Last Week Tonight with John Oliver (often abridged as Last Week Tonight) is an American late-night talk and news satire television program hosted by comedian John Oliver. The half-hour-long show was created by Oliver and premiered on HBO on April 27, 2014. From 2006 to 2013, Oliver was a correspondent on Jon Stewart's The Daily Show; after his interim role as host for eight weeks received positive reviews, HBO announced that the comedian would receive his own late-night show. His initial contract was extended through 2017 in February 2015, through 2020 in September 2017, through 2023 in September 2020, and through 2026 in December 2023. The show has been running for twelve seasons; the twelfth premiered on February 16, 2025. Oliver, Tim Carvell, Liz Stanton, Jon Thoday, and James Taylor are executive producers of the show.

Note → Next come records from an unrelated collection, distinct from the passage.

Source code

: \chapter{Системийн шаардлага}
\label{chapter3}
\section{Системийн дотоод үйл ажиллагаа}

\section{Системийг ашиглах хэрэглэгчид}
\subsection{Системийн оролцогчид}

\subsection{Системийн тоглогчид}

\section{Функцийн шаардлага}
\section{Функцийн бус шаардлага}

Last Week Tonight has received generally positive reviews (Note: Last Week Tonight has a score of 76 based on 14 critic reviews on Metacritic.) and been nominated for numerous major awards, including 76 Primetime Emmy Awards (32 wins), 3 Peabody Awards (3 wins), 12 Producers Guild of America Awards (9 wins), 11 Writers Guild of America Awards (9 wins), 9 Directors Guild of America Awards (no wins), 8 Critics' Choice Television Awards (5 wins), 12 TCA Awards (4 wins), 13 Dorian Awards (4 wins), 7 GLAAD Media Awards (2 wins), and 4 Webby Awards (2 wins). Oliver has received 3 nominations for hosting (winning 1), the writing team has received 12 consecutive nominations for the Primetime Emmy Award for Outstanding Writing for a Variety Series (winning 10), and the editors have received 17 nominations for the Primetime Emmy Award for Outstanding Picture Editing for Variety Programming (winning 5).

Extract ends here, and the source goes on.